Research

Upscaling carbon and water fluxes

This research aims to develop a spatially-continuous assessment of the impacts of the megadrought on dryland ecosystems across the American West. To achieve this, we improve DryFlux, a machine learning model developed to predict the highly dynamic fluxes that characterize dryland ecosystems. We improve the DryFlux model in three ways. First, we expand DryFlux to predict ET in addition to GPP, which will allow us to quantify patterns of water loss. Second, we will run the model at a daily timestep to match the scale of our flux tower analyses, which is a temporal scale better-suited for capturing the temporally heterogeneous nature of dryland fluxes. Lastly, we will improve the original DryFlux model structure by incorporating fundamental ecohydrological principles into the machine learning model.

Evaluation of TRENDY dynamic vegetation model productivity

In this study, we evaluate the ability of 18 dynamic global vegetation models in ‘TRENDY v11’  to capture spatiotemporal patterns of dryland GPP in western North America. To do this, we use the newly developed ‘DryFlux’ GPP product that better captures spatiotemporal GPP patterns compared to existing, non-dryland focused upscaled flux tower products or satellite derived GPP products (Barnes et al., 2021). More specific objectives of this study are to- a) identify certain dryland regions where models have interannual variability in GPP that better matches the observations; b) separate out the models that perform better than others, and c) determine why those models are performing better. To identify which models are performing better or worse in which regions, a diverse set of statistical metrics are used to compare models to DryFlux v1.0 data. These regions include both different dryland types (arid vs semi-arid) and different dryland regions worldwide (by continent). Furthermore, we investigated whether certain processes in the model (e.g., prescribed vegetation fractional cover) can explain the poor model performance. The findings of this study will provide a clear roadmap for dryland process-specific developments that the DGVM community can make to better estimate dryland vulnerability in general and under a changing climate. 
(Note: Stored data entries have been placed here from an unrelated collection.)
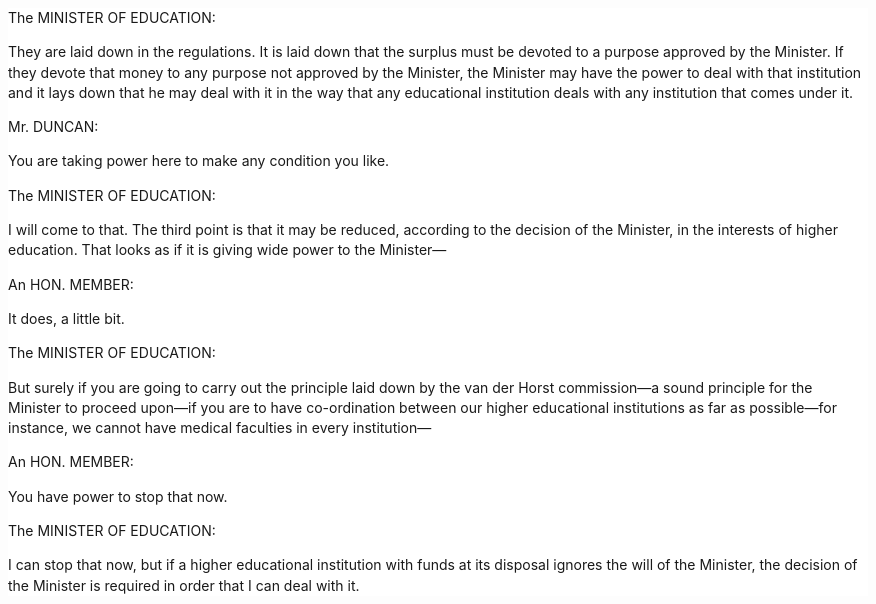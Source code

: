 <from>The <person refersTo="hansard_za">MINISTER OF EDUCATION</person>:</from>

<p>They are laid down in the regulations. It is laid down that the surplus must be devoted to a purpose approved by the Minister. If they devote that money to any purpose not approved by the Minister, the Minister may have the power to deal with that institution and it lays down that he may deal with it in the way that any educational institution deals with any institution that comes under it.</p>

</speech>

<speech by="#duncan">

<from>Mr. <person refersTo="hansard_za">DUNCAN</person>:</from>

<p>You are taking power here to make any condition you like.</p>

</speech>

<speech by="#minister_of_education">

<from>The <person refersTo="hansard_za">MINISTER OF EDUCATION</person>:</from>

<p>I will come to that. The third point is that it may be reduced, according to the decision of the Minister, in the interests of higher education. That looks as if it is giving wide power to the Minister&#x2014;</p>

</speech>

<speech by="#hon_member">

<from>An <person refersTo="hansard_za">HON. MEMBER</person>:</from>

<p>It does, a little bit.</p>

</speech>

<speech by="#minister_of_education">

<from>The <person refersTo="hansard_za">MINISTER OF EDUCATION</person>:</from>

<p>But surely if you are going to carry out the principle laid down by the van der Horst commission&#x2014;a sound principle for the Minister to proceed upon&#x2014;if you are to have co-ordination between our higher educational institutions as far as possible&#x2014;for instance, we cannot have medical faculties in every institution&#x2014;</p>

</speech>

<speech by="#hon_member">

<from>An <person refersTo="hansard_za">HON. MEMBER</person>:</from>

<p>You have power to stop that now.</p>

</speech>

<speech by="#minister_of_education">

<from>The <person refersTo="hansard_za">MINISTER OF EDUCATION</person>:</from>

<p>I can stop that now, but if a higher educational institution with funds at its disposal ignores the will of the Minister, the decision of the Minister is required in order that I can deal with it.</p>
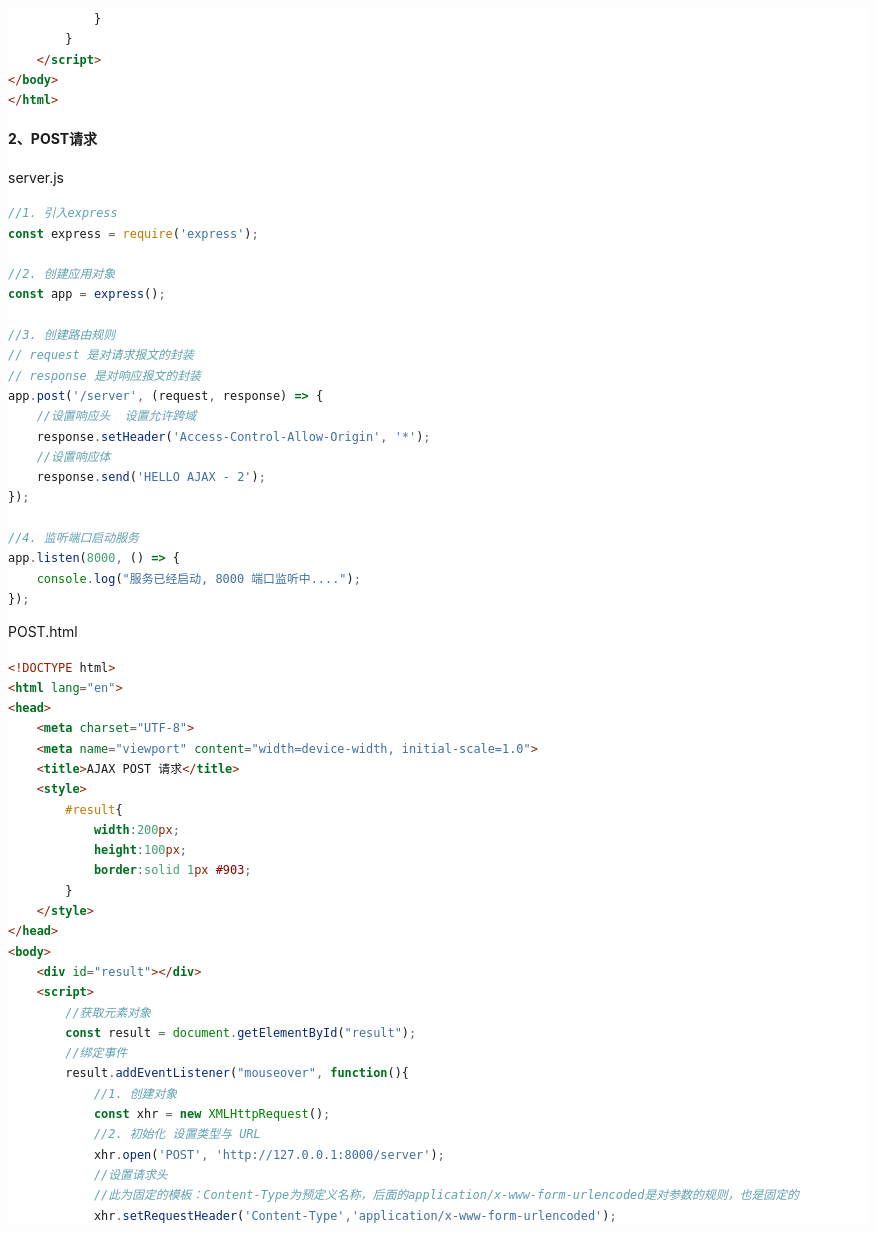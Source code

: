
 ```html
            }
        }
    </script>
</body>
</html>
```

#### 2、POST请求

server.js

```js
//1. 引入express
const express = require('express');

//2. 创建应用对象
const app = express();

//3. 创建路由规则
// request 是对请求报文的封装
// response 是对响应报文的封装
app.post('/server', (request, response) => {
    //设置响应头  设置允许跨域
    response.setHeader('Access-Control-Allow-Origin', '*');
    //设置响应体
    response.send('HELLO AJAX - 2');
});

//4. 监听端口启动服务
app.listen(8000, () => {
    console.log("服务已经启动, 8000 端口监听中....");
});
```

POST.html

```html
<!DOCTYPE html>
<html lang="en">
<head>
    <meta charset="UTF-8">
    <meta name="viewport" content="width=device-width, initial-scale=1.0">
    <title>AJAX POST 请求</title>
    <style>
        #result{
            width:200px;
            height:100px;
            border:solid 1px #903;
        }
    </style>
</head>
<body>
    <div id="result"></div>
    <script>
        //获取元素对象
        const result = document.getElementById("result");
        //绑定事件
        result.addEventListener("mouseover", function(){
            //1. 创建对象
            const xhr = new XMLHttpRequest();
            //2. 初始化 设置类型与 URL
            xhr.open('POST', 'http://127.0.0.1:8000/server');
            //设置请求头
            //此为固定的模板：Content-Type为预定义名称，后面的application/x-www-form-urlencoded是对参数的规则，也是固定的
            xhr.setRequestHeader('Content-Type','application/x-www-form-urlencoded');
```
Improved fractional cover detection

 Accurate and reliable detection of shrubs versus grass cover is very important for identifying shrub spatial distribution patterns and for detecting how shrub cover is changing over time. Shrub cover change has an impact on ecosystem biodiversity, soil texture and moisture, ecohydrology, the carbon cycle, and energy budget. The impacts on carbon and energy budget will also alter climate change feedbacks. Whereas global deforestation and their impacts on carbon budget have been quantified with higher accuracy, we have relatively little information about woody plant encroachment, especially its spatial and temporal patterns, drivers, and its impacts on carbon sequestration. Accurate and reliable identification of the magnitude, patterns, and drivers of shrub cover will help us to properly measure its impacts on terrestrial biosphere processes. My research developed an automated classification method that accurately and reliability detected shrubs/woody plants in mixed shrub-grass ecosystems.